Prime Minister Manuel Valls unveiled on Monday a plan to create centers in each region of France to de-radicalize people or prevent them from becoming involved in extremist networks.
“The fight against jihadism is without doubt the big challenge of our generation,” Manuel Valls said at a press conference.
The PM was flanked by the interior and justice ministers when he told reporters that the plan aims to double existing efforts to try to help people already in jihadist networks or those likely to join such groups.
The pan is estimated to cost an additional 40 million euros ($45.5 million) by 2018 on top of the current funding.
The French PM said the first center could be set up by this summer.

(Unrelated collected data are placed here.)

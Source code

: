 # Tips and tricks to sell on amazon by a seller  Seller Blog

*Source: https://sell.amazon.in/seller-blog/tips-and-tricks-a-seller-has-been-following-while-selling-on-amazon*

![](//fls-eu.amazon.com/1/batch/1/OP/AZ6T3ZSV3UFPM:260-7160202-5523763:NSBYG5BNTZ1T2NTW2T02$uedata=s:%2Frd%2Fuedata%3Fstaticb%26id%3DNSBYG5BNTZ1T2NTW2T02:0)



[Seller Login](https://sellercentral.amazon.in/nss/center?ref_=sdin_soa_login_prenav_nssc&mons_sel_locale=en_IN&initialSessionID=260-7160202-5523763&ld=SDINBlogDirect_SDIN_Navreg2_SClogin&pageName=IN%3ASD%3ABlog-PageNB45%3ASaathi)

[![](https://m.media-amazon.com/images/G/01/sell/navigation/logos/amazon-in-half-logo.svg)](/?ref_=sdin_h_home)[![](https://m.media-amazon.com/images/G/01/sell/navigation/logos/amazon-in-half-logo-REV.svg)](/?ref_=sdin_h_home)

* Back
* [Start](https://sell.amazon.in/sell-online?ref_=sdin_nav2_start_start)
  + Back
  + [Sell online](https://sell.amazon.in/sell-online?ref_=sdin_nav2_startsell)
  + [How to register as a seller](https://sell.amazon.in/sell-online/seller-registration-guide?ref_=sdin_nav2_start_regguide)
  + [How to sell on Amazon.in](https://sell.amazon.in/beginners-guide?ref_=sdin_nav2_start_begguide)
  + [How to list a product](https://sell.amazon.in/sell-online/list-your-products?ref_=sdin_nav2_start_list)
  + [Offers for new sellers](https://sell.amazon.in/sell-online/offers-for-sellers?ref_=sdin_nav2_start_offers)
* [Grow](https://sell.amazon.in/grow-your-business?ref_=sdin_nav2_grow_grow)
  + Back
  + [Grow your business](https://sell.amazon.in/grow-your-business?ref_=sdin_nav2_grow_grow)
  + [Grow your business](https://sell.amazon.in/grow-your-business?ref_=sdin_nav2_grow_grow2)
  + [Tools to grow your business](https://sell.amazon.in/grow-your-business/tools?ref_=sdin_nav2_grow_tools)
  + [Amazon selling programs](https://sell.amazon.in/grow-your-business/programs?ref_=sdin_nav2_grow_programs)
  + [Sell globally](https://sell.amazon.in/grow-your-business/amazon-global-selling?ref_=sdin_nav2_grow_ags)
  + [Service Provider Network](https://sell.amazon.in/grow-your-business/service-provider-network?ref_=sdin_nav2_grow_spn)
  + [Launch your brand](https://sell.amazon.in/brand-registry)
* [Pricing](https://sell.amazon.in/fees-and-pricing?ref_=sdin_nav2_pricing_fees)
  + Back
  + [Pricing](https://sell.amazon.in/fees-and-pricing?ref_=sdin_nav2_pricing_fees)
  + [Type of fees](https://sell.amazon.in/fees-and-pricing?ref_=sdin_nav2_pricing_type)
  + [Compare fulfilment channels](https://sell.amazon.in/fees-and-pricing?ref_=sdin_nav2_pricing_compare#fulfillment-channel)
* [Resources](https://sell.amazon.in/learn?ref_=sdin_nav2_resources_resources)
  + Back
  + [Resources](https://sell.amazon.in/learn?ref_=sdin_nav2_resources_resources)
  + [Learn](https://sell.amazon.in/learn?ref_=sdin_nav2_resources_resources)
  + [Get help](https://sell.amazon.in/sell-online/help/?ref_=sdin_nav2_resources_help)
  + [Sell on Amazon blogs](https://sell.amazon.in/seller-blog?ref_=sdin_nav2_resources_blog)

The plan’s implementation came as a response to the deaths of 147 people in jihadist attacks in France last year.
Extremists stormed the Paris offices of Charlie Hebdo satirical newspaper and a Jewish supermarket in January 2015, killing 17 people.
Coordinated attacks on the capital claimed by ISIS in November 13 also left 130 people dead.
The two attacks were carried out mainly by French citizens who had become radicalized and fought abroad alongside extremist groups.
In a related development, a trial began in Belgium on Monday of a suspected extremist cell linked to the now-dead ringleader of last November’s lethal attacks in Paris.
Sixteen defendants, including nine who are still at large, are accused of involvement in what Belgian authorities say was a terrorist plot being mounted in the eastern city of Verviers.
Belgian authorities say the suspects were being directed from afar by Abdelhamid Abaaoud, who was hunted down by French police and killed days after the November attacks.